Chinese experts have studied the characteristics of tea leaves of a small-leaved tea variety traditionally grown on Baohong Mountain in Yunnan and often intercropped with Chinese chestnut trees (Castanea mollissima).
In the 1970s, chestnut trees were planted on Baohong tea plantations. Times were hard then, one could not live with tea alone, so the concept of “two in one” came to everyone ‘s liking, especially since the tea plants and chestnut trees got along well with each other. Planting chestnuts on existing plantations went on in waves, in the 1970s, 1980s and 1990s, and then growing tea became profitable in itself and planting chestnuts on tea plantations stopped. In fact, an ideal situation for research has developed on Baohong Mountain — there are tea plantations established in the 1960s, on which chestnut trees were first planted in several stages, and then not planted. So, there one can study the effect of chestnuts on tea (green tea is made there and it is called Baohong, after the mountain), without correcting for the age of the bushes, because it is about the same. However, for a long time no one paid any attention to this situation; moreover, the leaves collected from different plots (with intercropping and monoculture ones) were simply mixed during the production of tea.

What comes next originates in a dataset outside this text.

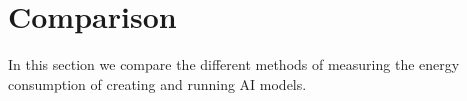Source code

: \section{Comparison}

In this section we compare the different methods of measuring the energy consumption
of creating and running AI models.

But now they have studied it all. Some differences between tea growing in the chestnut-tea intercropping system and tea growing as a single crop were obvious. Chestnut trees shade tea plants, so they grow at lower temperatures and higher humidity. The roots of chestnut trees have a beneficial effect on the structure of the soil — and as a result of all this, even tea leaves in the ‘under-the-chestnut ‘ tea plants turn out longer and prettier. Sensory evaluation revealed that green tea made from leaves collected from ‘chestnut-tea ‘ plantations (let ‘s call it Ches-T Tea for short) is tastier, while the study of the chemical composition of different tea leaves showed that Ces-T Teas have the lowest polyphenol:amino acid ratio, which usually is quite a reliable sign of a good taste in green tea.
Moreover, a more careful analysis showed that this ratio is the lowest for the tea from those plantations where chestnuts were planted in the 1980s — so far this fact has not been explained in any way, but imagine what marketing potential this study has! Baohong green tea, grown under chestnuts, year of planting: 1985. This would be millesime attribution of the highest order.